My Rebetzin talks about how it is not good to get attached to the unborn- but when you wait so long and pray so hard how can you not?  It seems like a slap in the face to God to say "you have given me this amazing bracha and ness to cherish, and I am going to pretend it is not there".

I can honestly say that please God there will be a next time (soon I beg) and even if I wanted to I would not be able to stay "unattached".  Even knowing the pain that I know now I doubt that I would treat the fetus any differently.  I would watch him/her grow from a tiny seed to someone recognizable.  I would have names running through my head (in fact, that has already started and there is not a thing I can do about it.  God is master of my thoughts and if he does not want them there he can take them away).

My relationship with my daughter, no matter how short and how painful in the end is not something I would give up.  My dreams for her will live in my head forever, and I know she will spend eternity watching over my shoulder.  Speaking for me in Gods ear and praying on my behalf when I am to sad or broken to do so myself.  I know she will be at every simcha, every celebration, every birthday I celebrate and every shabbat at candlelighting.  I also know that in 120 years I will be reunited with my Gabbi and however short my relationship with her seemed in this world, it will last an eternity in the next one.


  1. i had an idea that the grief would be less if i could stay "unattached." i do not think it is possible. we might try to protect ourselves from loss by anticipating it. i remember when the realization finally dawned on me that i was trying to protect myself from future pain by holding myself aloof. and yet another part of me was clinging and desperately attached, just secretly. and i realized that the grief of loss is brutal and awful and full of anguish, and i don't think it's made worse if you are "attached." how does a women remain detached when her baby moves inside her, when she sees him or her every week on u/s?

    in a subsequent pregnancy i carried the words of yaakov avinu in my heart: "v'kaasher shacholti, shachalti." if i am bereaved, then i am bereaved. there is risk. i am in love. i am attached. if i have to cope with it, i will remember the courage of yaakov avinu after he lost yosef and now might lose binyamin.

  2. I like that thought thank you. It is something from which I can actually draw strength rather than so many of these platitudes I get.

    I don't think there is any way for a mother coping with infertility to not get attached. At the first Atime shabbaton some Rabbi got up to speak. He spoke of how Shmuel earned the death penalty by speaking out against Eli, the Cohen Gadol. Channah was upset and cried for his life and Eli turned to her and said, "why are you so upset?

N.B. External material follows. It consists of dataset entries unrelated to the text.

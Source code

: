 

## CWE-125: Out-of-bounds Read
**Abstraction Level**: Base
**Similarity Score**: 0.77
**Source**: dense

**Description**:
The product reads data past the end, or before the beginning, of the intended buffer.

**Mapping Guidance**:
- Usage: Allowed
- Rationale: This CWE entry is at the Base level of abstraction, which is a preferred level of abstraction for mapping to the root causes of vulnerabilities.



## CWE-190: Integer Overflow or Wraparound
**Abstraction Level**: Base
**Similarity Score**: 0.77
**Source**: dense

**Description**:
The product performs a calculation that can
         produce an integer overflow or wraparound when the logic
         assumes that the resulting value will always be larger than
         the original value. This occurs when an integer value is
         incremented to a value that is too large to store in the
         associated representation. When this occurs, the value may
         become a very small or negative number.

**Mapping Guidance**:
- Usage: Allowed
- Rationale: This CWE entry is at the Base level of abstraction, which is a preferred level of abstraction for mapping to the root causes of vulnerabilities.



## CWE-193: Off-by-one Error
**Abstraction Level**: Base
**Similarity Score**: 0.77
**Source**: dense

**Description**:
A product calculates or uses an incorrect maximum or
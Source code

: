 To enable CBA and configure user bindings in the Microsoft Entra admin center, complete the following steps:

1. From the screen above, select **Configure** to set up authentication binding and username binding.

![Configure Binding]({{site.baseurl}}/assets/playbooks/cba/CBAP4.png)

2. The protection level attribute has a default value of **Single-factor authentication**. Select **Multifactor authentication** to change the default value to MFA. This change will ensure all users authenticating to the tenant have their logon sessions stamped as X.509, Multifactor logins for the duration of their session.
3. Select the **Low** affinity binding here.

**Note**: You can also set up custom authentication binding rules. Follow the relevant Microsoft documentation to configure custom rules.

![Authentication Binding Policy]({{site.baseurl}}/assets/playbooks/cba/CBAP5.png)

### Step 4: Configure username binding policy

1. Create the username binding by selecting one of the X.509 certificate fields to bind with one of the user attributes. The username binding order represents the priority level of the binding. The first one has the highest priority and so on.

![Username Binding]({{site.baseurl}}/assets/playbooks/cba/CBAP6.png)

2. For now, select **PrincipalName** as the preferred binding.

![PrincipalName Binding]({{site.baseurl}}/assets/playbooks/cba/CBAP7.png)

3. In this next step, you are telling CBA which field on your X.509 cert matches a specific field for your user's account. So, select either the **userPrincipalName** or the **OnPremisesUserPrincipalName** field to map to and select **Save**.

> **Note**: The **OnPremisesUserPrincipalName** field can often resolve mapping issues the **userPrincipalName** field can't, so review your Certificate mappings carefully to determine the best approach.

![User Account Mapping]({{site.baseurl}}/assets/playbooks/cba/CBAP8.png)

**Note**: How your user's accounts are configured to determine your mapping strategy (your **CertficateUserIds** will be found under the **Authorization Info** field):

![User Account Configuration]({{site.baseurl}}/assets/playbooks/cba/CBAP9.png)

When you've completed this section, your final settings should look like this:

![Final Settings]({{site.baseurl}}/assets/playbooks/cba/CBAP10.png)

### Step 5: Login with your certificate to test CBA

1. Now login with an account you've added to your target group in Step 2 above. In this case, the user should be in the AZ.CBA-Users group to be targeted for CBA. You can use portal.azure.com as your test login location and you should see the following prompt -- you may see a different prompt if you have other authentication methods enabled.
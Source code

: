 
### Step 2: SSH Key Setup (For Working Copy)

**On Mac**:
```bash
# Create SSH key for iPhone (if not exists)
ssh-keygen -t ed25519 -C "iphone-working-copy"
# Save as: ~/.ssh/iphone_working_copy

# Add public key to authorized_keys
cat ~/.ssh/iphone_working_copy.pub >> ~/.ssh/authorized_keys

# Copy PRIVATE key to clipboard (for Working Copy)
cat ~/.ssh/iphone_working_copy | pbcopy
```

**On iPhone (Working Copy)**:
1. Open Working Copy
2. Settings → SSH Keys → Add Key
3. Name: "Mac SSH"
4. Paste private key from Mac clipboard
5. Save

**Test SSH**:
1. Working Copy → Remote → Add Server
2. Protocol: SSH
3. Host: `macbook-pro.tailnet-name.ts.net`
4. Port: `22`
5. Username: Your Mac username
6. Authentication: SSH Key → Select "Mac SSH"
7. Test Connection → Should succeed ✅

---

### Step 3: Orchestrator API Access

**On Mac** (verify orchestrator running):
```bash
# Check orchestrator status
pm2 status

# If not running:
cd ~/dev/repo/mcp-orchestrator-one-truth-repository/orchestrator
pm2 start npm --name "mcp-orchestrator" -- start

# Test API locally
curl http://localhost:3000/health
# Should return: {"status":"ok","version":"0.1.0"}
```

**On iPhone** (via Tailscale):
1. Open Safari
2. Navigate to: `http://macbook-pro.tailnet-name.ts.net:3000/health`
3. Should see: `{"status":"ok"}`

I will just daven for you to have another child" and she answered "because I do not want ANOTHER child, THIS is thechild I prayed for, I cried for, and agonized over. I want THIS child.

    I think there is no way to hold ourselves aloof from a child who is so prayed for and so agonized over that it is almost as if we are one with them from the start. People who conceive/bear children easily do not seem to understand the difference.